» DESCRIPTION OF THE TASK
Give back the records below verbatim, please, but without a single image.

BEGIN

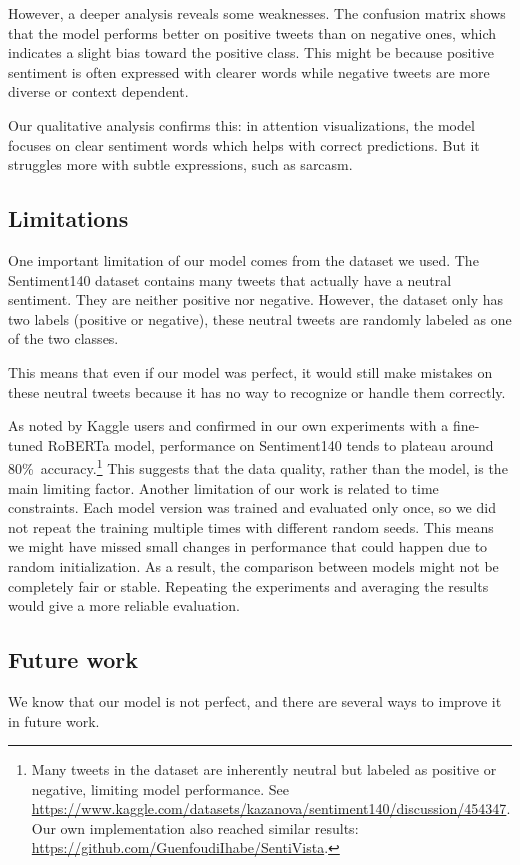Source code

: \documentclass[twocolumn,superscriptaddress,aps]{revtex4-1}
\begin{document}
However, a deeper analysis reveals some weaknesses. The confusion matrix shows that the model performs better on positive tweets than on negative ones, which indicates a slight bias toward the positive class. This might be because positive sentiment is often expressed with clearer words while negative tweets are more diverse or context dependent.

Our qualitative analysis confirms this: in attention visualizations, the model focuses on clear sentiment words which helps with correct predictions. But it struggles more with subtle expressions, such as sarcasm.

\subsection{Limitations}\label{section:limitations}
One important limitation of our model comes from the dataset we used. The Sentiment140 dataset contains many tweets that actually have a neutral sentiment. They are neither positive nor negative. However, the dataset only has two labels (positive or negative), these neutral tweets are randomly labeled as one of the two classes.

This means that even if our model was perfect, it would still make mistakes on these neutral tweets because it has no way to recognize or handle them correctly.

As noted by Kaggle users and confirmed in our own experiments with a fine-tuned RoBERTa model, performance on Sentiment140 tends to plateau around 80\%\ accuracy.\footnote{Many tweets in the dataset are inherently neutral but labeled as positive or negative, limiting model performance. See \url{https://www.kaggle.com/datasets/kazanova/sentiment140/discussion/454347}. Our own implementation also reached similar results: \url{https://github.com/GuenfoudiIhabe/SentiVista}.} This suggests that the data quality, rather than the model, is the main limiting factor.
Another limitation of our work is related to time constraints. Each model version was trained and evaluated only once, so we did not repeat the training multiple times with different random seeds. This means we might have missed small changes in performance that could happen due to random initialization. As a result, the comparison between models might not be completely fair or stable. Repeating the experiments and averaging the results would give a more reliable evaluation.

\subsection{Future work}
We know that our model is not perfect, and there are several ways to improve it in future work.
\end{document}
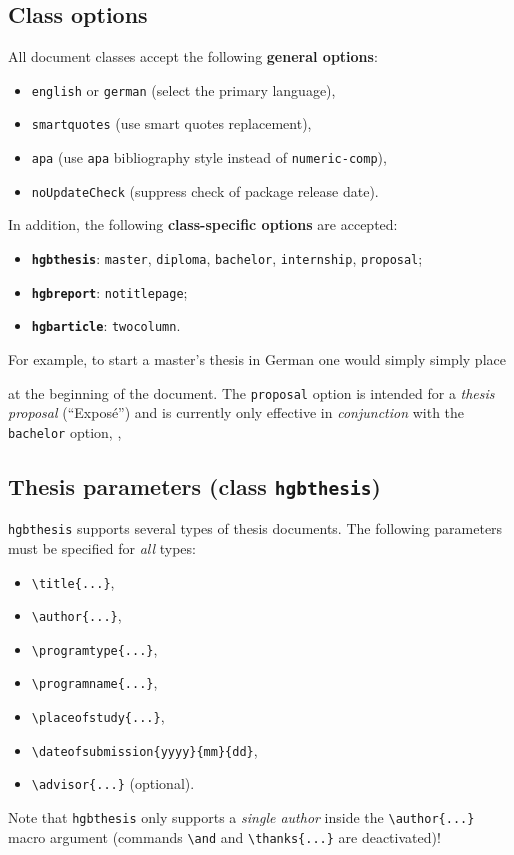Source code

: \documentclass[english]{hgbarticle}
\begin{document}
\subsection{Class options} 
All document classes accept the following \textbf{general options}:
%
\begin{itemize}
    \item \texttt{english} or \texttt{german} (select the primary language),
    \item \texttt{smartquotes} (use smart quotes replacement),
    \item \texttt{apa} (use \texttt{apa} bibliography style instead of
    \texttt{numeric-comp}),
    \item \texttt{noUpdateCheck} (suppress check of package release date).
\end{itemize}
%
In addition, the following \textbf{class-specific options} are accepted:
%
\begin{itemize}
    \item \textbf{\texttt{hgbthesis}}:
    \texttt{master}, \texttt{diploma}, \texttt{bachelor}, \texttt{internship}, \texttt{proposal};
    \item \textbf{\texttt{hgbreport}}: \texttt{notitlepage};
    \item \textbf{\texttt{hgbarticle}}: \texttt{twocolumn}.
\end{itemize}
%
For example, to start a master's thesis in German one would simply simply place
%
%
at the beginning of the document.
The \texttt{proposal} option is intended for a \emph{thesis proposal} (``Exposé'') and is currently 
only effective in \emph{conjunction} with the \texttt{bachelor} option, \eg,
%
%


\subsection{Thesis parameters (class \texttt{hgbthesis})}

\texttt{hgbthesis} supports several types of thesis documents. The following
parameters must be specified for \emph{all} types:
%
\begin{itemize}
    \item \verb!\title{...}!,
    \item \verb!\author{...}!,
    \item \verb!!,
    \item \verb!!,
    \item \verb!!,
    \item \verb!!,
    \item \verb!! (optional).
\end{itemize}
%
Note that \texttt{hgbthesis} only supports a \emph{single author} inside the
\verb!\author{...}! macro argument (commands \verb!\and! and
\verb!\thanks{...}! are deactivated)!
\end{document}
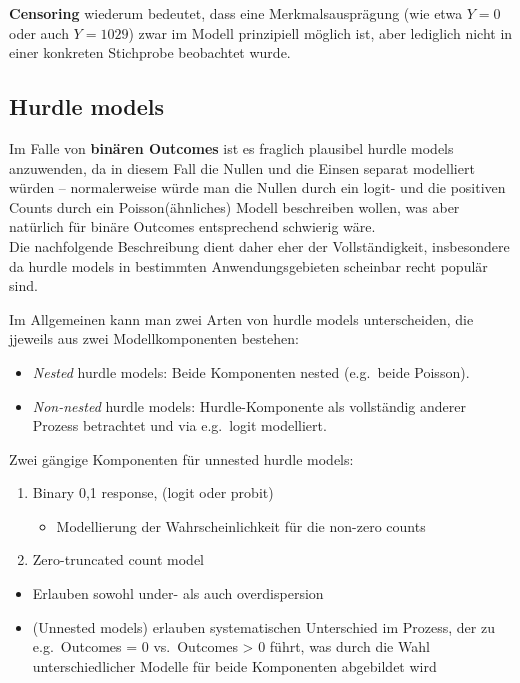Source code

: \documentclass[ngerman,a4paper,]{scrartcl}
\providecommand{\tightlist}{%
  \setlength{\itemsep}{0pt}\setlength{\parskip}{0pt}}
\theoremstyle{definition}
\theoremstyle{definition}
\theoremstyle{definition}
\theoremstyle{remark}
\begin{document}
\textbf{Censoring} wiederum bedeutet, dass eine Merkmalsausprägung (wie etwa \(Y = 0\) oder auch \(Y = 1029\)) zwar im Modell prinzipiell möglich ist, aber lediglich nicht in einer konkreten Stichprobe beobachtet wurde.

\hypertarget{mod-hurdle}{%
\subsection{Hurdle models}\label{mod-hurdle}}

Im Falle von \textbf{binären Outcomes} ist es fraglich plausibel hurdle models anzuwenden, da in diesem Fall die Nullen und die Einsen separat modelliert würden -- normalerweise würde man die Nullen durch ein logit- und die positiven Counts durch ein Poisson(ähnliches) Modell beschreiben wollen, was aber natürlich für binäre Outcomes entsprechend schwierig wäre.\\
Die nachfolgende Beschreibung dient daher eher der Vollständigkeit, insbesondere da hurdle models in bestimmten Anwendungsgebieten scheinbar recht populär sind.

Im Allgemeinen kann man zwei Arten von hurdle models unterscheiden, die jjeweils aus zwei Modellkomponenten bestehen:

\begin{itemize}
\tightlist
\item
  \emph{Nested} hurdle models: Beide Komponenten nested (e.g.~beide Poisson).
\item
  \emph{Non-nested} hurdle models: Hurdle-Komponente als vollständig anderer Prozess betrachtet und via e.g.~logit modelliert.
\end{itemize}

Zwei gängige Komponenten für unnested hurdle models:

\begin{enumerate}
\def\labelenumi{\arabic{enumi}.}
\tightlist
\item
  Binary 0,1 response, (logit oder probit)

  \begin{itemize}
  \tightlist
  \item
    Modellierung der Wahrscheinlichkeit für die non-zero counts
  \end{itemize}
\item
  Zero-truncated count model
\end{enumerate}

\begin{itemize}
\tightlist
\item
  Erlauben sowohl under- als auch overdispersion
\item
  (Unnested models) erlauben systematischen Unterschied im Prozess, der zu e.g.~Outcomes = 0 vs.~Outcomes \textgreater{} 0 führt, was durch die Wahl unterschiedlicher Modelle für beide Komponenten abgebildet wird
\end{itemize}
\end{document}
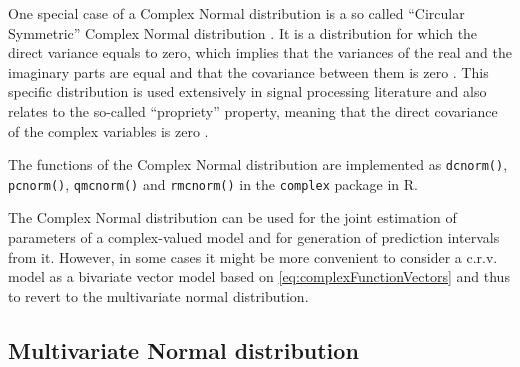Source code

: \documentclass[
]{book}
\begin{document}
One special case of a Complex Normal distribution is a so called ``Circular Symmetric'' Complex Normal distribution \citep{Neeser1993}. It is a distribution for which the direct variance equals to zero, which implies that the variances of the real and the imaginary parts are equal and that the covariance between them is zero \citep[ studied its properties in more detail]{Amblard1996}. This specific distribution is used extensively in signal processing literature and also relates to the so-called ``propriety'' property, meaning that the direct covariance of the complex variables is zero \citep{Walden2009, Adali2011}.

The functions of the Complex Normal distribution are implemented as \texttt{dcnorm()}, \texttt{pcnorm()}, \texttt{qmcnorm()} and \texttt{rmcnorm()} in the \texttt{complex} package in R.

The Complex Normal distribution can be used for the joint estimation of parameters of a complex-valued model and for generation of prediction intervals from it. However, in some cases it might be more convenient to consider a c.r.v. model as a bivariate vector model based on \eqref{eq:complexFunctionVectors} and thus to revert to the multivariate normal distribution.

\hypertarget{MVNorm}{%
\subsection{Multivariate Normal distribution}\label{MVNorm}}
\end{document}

END

» ANSWER
Source code

: \documentclass[twocolumn,superscriptaddress,aps]{revtex4-1}
\begin{document}
However, a deeper analysis reveals some weaknesses. The confusion matrix shows that the model performs better on positive tweets than on negative ones, which indicates a slight bias toward the positive class. This might be because positive sentiment is often expressed with clearer words while negative tweets are more diverse or context dependent.

Our qualitative analysis confirms this: in attention visualizations, the model focuses on clear sentiment words which helps with correct predictions. But it struggles more with subtle expressions, such as sarcasm.

\subsection{Limitations}\label{section:limitations}
One important limitation of our model comes from the dataset we used. The Sentiment140 dataset contains many tweets that actually have a neutral sentiment. They are neither positive nor negative. However, the dataset only has two labels (positive or negative), these neutral tweets are randomly labeled as one of the two classes.

This means that even if our model was perfect, it would still make mistakes on these neutral tweets because it has no way to recognize or handle them correctly.

As noted by Kaggle users and confirmed in our own experiments with a fine-tuned RoBERTa model, performance on Sentiment140 tends to plateau around 80\%\ accuracy.\footnote{Many tweets in the dataset are inherently neutral but labeled as positive or negative, limiting model performance. See \url{https://www.kaggle.com/datasets/kazanova/sentiment140/discussion/454347}. Our own implementation also reached similar results: \url{https://github.com/GuenfoudiIhabe/SentiVista}.} This suggests that the data quality, rather than the model, is the main limiting factor.
Another limitation of our work is related to time constraints. Each model version was trained and evaluated only once, so we did not repeat the training multiple times with different random seeds. This means we might have missed small changes in performance that could happen due to random initialization. As a result, the comparison between models might not be completely fair or stable. Repeating the experiments and averaging the results would give a more reliable evaluation.

\subsection{Future work}
We know that our model is not perfect, and there are several ways to improve it in future work.
\end{document}
Source code

: \documentclass[english]{hgbarticle}
\begin{document}
\subsection{Class options} 
All document classes accept the following \textbf{general options}:
%
\begin{itemize}
    \item \texttt{english} or \texttt{german} (select the primary language),
    \item \texttt{smartquotes} (use smart quotes replacement),
    \item \texttt{apa} (use \texttt{apa} bibliography style instead of
    \texttt{numeric-comp}),
    \item \texttt{noUpdateCheck} (suppress check of package release date).
\end{itemize}
%
In addition, the following \textbf{class-specific options} are accepted:
%
\begin{itemize}
    \item \textbf{\texttt{hgbthesis}}:
    \texttt{master}, \texttt{diploma}, \texttt{bachelor}, \texttt{internship}, \texttt{proposal};
    \item \textbf{\texttt{hgbreport}}: \texttt{notitlepage};
    \item \textbf{\texttt{hgbarticle}}: \texttt{twocolumn}.
\end{itemize}
%
For example, to start a master's thesis in German one would simply simply place
%
%
at the beginning of the document.
The \texttt{proposal} option is intended for a \emph{thesis proposal} (``Exposé'') and is currently 
only effective in \emph{conjunction} with the \texttt{bachelor} option, \eg,
%
%


\subsection{Thesis parameters (class \texttt{hgbthesis})}

\texttt{hgbthesis} supports several types of thesis documents. The following
parameters must be specified for \emph{all} types:
%
\begin{itemize}
    \item \verb!\title{...}!,
    \item \verb!\author{...}!,
    \item \verb!!,
    \item \verb!!,
    \item \verb!!,
    \item \verb!!,
    \item \verb!! (optional).
\end{itemize}
%
Note that \texttt{hgbthesis} only supports a \emph{single author} inside the
\verb!\author{...}! macro argument (commands \verb!\and! and
\verb!\thanks{...}! are deactivated)!
\end{document}
Source code

: \documentclass[ngerman,a4paper,]{scrartcl}
\providecommand{\tightlist}{%
  \setlength{\itemsep}{0pt}\setlength{\parskip}{0pt}}
\theoremstyle{definition}
\theoremstyle{definition}
\theoremstyle{definition}
\theoremstyle{remark}
\begin{document}
\textbf{Censoring} wiederum bedeutet, dass eine Merkmalsausprägung (wie etwa \(Y = 0\) oder auch \(Y = 1029\)) zwar im Modell prinzipiell möglich ist, aber lediglich nicht in einer konkreten Stichprobe beobachtet wurde.

\hypertarget{mod-hurdle}{%
\subsection{Hurdle models}\label{mod-hurdle}}

Im Falle von \textbf{binären Outcomes} ist es fraglich plausibel hurdle models anzuwenden, da in diesem Fall die Nullen und die Einsen separat modelliert würden -- normalerweise würde man die Nullen durch ein logit- und die positiven Counts durch ein Poisson(ähnliches) Modell beschreiben wollen, was aber natürlich für binäre Outcomes entsprechend schwierig wäre.\\
Die nachfolgende Beschreibung dient daher eher der Vollständigkeit, insbesondere da hurdle models in bestimmten Anwendungsgebieten scheinbar recht populär sind.

Im Allgemeinen kann man zwei Arten von hurdle models unterscheiden, die jjeweils aus zwei Modellkomponenten bestehen:

\begin{itemize}
\tightlist
\item
  \emph{Nested} hurdle models: Beide Komponenten nested (e.g.~beide Poisson).
\item
  \emph{Non-nested} hurdle models: Hurdle-Komponente als vollständig anderer Prozess betrachtet und via e.g.~logit modelliert.
\end{itemize}

Zwei gängige Komponenten für unnested hurdle models:

\begin{enumerate}
\def\labelenumi{\arabic{enumi}.}
\tightlist
\item
  Binary 0,1 response, (logit oder probit)

  \begin{itemize}
  \tightlist
  \item
    Modellierung der Wahrscheinlichkeit für die non-zero counts
  \end{itemize}
\item
  Zero-truncated count model
\end{enumerate}

\begin{itemize}
\tightlist
\item
  Erlauben sowohl under- als auch overdispersion
\item
  (Unnested models) erlauben systematischen Unterschied im Prozess, der zu e.g.~Outcomes = 0 vs.~Outcomes \textgreater{} 0 führt, was durch die Wahl unterschiedlicher Modelle für beide Komponenten abgebildet wird
\end{itemize}
\end{document}
Source code

: \documentclass[
]{book}
\begin{document}
One special case of a Complex Normal distribution is a so called ``Circular Symmetric'' Complex Normal distribution \citep{Neeser1993}. It is a distribution for which the direct variance equals to zero, which implies that the variances of the real and the imaginary parts are equal and that the covariance between them is zero \citep[ studied its properties in more detail]{Amblard1996}. This specific distribution is used extensively in signal processing literature and also relates to the so-called ``propriety'' property, meaning that the direct covariance of the complex variables is zero \citep{Walden2009, Adali2011}.

The functions of the Complex Normal distribution are implemented as \texttt{dcnorm()}, \texttt{pcnorm()}, \texttt{qmcnorm()} and \texttt{rmcnorm()} in the \texttt{complex} package in R.

The Complex Normal distribution can be used for the joint estimation of parameters of a complex-valued model and for generation of prediction intervals from it. However, in some cases it might be more convenient to consider a c.r.v. model as a bivariate vector model based on \eqref{eq:complexFunctionVectors} and thus to revert to the multivariate normal distribution.

\hypertarget{MVNorm}{%
\subsection{Multivariate Normal distribution}\label{MVNorm}}
\end{document}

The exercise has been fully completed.